Information START
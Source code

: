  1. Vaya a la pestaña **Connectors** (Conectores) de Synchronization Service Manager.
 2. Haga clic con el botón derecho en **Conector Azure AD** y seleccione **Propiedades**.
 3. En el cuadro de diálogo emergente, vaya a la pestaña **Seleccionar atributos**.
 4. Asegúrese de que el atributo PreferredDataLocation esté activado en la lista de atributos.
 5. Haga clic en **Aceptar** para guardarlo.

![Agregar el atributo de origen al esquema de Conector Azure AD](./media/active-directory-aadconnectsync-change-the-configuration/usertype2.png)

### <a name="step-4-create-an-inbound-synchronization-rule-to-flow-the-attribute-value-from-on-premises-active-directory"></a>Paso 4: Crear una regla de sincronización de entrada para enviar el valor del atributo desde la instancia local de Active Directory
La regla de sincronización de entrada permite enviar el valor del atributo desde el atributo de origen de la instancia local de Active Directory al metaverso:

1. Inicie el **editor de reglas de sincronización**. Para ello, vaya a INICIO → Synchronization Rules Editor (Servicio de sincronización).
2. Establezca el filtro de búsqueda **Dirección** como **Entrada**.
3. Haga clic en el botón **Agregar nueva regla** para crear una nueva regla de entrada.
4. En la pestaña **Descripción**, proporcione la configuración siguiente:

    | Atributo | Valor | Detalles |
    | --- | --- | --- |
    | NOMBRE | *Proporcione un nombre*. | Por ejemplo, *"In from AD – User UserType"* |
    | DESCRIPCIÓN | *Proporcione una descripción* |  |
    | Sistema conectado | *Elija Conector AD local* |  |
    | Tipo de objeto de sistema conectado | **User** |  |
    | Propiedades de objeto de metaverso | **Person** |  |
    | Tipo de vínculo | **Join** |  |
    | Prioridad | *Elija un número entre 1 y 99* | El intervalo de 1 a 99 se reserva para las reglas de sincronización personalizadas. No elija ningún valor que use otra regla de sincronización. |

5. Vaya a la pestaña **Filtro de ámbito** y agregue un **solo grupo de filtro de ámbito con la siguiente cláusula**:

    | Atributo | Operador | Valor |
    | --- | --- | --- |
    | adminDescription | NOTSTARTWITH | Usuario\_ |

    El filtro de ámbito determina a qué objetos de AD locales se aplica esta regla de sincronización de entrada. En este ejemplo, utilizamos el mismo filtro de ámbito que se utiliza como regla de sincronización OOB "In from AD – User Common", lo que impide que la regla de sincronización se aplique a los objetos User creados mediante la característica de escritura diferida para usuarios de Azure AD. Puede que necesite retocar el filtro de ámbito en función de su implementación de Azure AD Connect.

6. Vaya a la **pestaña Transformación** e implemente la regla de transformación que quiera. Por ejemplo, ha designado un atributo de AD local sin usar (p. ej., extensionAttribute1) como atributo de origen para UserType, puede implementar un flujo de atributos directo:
Information END
Information START
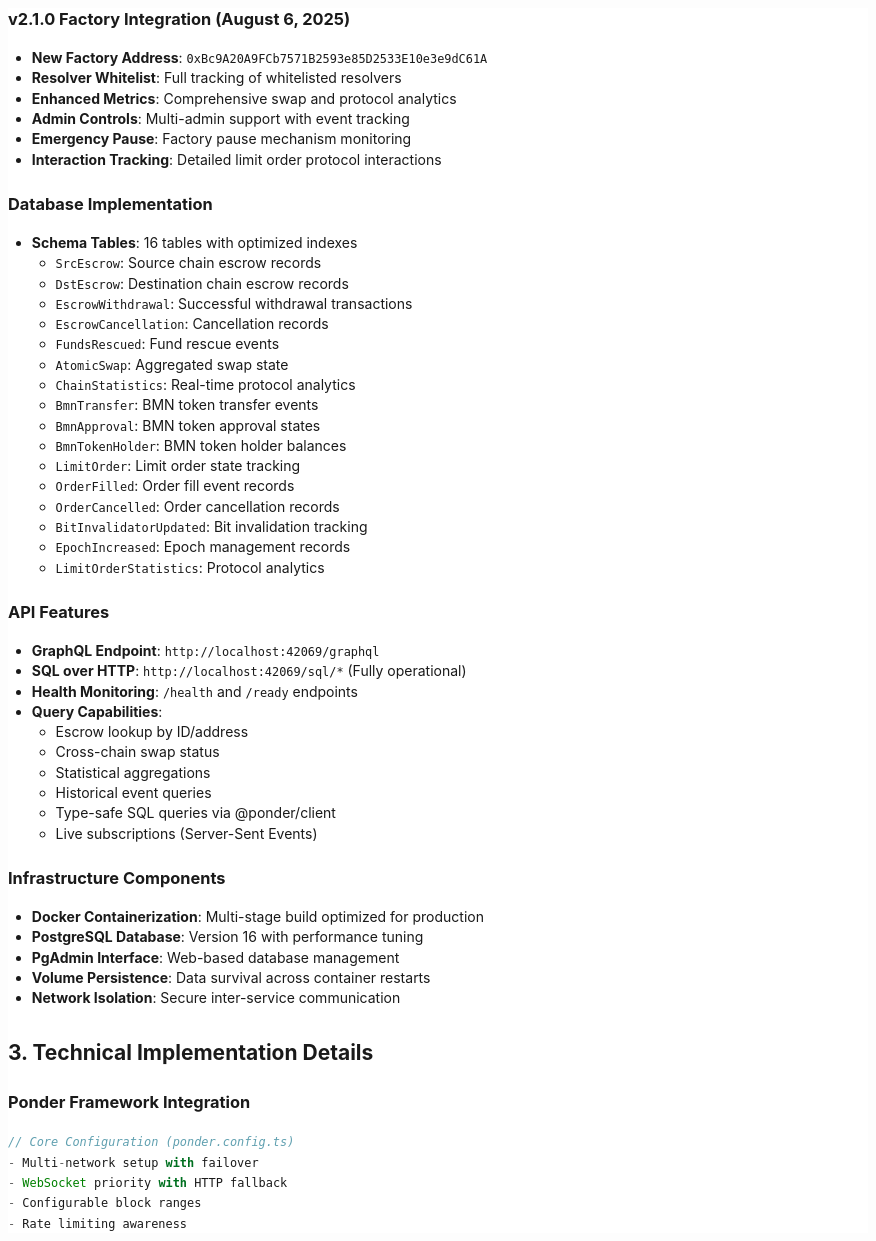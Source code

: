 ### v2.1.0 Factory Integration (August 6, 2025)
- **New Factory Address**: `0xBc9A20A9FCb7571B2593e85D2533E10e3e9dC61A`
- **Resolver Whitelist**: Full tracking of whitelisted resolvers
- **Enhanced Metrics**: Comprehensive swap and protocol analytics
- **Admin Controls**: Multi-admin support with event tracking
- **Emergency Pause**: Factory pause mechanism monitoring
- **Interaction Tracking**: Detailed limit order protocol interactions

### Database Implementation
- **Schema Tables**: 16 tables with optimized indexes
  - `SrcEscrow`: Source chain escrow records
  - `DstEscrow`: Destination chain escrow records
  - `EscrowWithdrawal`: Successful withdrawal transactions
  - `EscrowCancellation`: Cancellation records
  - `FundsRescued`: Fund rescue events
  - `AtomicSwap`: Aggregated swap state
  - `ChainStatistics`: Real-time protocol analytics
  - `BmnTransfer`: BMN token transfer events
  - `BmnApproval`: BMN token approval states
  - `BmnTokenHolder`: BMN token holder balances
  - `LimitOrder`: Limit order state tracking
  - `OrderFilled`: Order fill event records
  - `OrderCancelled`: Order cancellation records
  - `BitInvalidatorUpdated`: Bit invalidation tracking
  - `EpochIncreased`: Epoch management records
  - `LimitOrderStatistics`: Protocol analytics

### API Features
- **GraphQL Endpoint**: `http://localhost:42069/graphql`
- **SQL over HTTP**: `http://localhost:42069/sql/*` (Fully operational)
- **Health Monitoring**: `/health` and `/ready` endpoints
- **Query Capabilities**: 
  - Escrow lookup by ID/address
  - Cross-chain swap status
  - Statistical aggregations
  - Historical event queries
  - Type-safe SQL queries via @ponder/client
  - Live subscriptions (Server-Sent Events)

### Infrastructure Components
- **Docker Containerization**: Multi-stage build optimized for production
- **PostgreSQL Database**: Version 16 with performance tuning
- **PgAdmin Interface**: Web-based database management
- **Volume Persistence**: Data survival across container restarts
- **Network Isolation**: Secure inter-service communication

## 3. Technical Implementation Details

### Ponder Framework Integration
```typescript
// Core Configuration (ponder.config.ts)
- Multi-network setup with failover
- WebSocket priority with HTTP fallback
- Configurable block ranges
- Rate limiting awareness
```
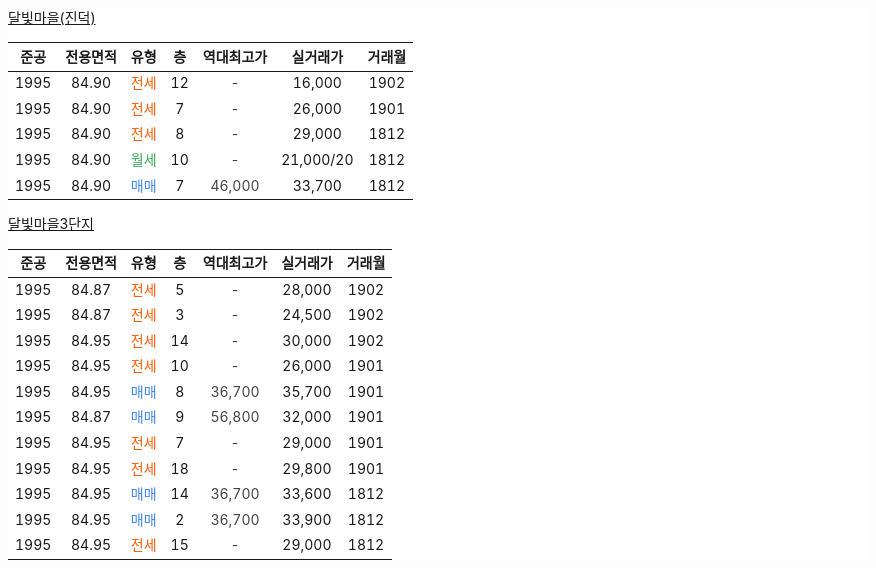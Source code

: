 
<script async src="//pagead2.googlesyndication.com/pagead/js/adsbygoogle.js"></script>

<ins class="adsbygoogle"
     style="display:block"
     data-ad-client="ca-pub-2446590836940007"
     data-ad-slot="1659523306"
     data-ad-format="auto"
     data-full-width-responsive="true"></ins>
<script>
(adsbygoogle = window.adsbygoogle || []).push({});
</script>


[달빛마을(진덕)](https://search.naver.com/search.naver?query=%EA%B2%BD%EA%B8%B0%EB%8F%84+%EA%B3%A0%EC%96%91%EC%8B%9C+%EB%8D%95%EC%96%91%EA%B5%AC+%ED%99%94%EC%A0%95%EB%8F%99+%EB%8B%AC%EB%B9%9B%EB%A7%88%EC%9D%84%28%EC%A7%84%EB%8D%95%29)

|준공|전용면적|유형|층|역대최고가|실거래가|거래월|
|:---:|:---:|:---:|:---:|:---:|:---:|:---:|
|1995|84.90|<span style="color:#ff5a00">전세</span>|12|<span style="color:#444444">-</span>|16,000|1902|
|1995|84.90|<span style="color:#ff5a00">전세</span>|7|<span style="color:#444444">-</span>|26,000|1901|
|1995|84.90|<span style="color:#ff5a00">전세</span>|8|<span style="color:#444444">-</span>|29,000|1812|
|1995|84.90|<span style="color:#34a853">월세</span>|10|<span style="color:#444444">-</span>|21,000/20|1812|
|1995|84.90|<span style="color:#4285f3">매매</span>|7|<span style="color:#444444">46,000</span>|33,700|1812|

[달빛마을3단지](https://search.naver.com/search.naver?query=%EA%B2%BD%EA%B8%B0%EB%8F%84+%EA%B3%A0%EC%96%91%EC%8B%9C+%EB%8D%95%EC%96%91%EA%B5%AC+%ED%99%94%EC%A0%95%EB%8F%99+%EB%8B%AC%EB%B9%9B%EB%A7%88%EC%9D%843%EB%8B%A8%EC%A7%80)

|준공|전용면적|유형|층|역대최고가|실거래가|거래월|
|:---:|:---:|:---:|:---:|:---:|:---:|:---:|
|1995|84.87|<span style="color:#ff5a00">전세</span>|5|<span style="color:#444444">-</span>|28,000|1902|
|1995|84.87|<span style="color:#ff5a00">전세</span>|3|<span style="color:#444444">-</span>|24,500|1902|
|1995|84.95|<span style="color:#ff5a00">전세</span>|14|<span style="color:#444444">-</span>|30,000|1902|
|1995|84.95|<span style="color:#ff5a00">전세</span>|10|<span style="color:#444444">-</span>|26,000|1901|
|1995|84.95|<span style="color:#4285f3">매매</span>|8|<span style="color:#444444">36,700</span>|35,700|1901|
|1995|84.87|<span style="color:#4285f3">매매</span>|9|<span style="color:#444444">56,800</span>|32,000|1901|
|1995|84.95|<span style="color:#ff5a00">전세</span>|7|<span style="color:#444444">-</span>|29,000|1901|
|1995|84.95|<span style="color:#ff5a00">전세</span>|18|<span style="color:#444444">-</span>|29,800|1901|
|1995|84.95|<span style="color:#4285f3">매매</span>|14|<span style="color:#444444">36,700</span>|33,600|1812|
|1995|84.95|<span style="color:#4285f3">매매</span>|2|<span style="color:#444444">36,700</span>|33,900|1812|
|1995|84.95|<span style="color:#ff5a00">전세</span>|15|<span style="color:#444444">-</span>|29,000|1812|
Information END
Information START
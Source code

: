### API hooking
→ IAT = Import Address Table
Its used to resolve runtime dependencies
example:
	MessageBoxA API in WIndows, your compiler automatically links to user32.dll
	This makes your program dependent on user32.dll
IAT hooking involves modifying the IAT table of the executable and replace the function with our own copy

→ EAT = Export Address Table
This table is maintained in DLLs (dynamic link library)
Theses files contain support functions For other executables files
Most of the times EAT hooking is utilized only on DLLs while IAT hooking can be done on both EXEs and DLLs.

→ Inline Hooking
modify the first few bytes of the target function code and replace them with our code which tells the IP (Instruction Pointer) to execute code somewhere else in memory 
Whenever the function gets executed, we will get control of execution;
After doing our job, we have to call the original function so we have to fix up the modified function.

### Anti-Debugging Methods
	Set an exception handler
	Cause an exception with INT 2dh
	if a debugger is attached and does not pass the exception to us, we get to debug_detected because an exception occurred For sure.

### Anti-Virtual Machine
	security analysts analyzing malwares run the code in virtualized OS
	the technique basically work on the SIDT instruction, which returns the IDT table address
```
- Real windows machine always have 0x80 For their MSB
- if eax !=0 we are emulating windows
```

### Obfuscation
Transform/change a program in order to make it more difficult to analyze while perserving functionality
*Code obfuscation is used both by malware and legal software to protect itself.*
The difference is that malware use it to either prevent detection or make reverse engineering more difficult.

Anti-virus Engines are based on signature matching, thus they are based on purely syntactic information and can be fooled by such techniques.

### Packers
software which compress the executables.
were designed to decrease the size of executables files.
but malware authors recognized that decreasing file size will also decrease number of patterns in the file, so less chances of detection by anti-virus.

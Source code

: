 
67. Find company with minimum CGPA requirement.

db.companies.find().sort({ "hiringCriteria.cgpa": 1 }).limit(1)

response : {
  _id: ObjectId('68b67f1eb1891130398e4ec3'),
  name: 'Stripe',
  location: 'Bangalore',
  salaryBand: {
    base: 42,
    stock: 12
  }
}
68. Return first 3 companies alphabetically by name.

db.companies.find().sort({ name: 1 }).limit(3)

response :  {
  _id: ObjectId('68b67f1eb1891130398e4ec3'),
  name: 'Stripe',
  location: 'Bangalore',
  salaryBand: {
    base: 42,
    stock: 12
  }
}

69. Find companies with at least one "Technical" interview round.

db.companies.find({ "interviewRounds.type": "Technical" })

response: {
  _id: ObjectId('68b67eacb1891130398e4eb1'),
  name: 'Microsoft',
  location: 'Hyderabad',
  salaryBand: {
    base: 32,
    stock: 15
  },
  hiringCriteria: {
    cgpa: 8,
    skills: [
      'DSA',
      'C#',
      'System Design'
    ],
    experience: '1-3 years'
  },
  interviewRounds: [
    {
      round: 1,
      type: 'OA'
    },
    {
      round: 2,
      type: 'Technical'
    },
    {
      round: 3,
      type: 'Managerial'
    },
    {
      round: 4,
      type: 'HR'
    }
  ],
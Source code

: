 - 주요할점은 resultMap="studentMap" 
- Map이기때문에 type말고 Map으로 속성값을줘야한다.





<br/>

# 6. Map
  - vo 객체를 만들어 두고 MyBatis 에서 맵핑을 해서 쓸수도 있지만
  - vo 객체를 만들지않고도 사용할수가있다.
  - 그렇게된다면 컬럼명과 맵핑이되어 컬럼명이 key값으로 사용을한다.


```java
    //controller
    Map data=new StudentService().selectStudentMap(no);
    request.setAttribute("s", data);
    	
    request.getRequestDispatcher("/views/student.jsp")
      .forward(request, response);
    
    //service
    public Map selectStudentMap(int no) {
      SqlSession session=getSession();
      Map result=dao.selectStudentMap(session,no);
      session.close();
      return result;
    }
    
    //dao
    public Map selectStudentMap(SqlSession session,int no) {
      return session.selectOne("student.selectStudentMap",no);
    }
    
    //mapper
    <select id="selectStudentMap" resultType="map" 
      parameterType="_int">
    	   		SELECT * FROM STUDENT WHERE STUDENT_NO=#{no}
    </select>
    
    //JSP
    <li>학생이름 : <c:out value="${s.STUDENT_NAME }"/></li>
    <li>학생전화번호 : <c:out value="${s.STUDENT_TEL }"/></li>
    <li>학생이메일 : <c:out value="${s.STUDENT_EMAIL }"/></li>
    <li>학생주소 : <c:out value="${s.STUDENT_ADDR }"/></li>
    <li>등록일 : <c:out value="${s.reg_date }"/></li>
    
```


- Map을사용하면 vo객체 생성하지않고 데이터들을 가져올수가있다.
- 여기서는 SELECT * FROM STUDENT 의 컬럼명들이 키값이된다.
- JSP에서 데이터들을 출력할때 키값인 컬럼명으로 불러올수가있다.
Information END
● Work order:
Which of the lines above carry the string "botón"? Copy every one.

● Task output:
 2. Haga clic con el botón derecho en **Conector Azure AD** y seleccione **Propiedades**.
3. Haga clic en el botón **Agregar nueva regla** para crear una nueva regla de entrada.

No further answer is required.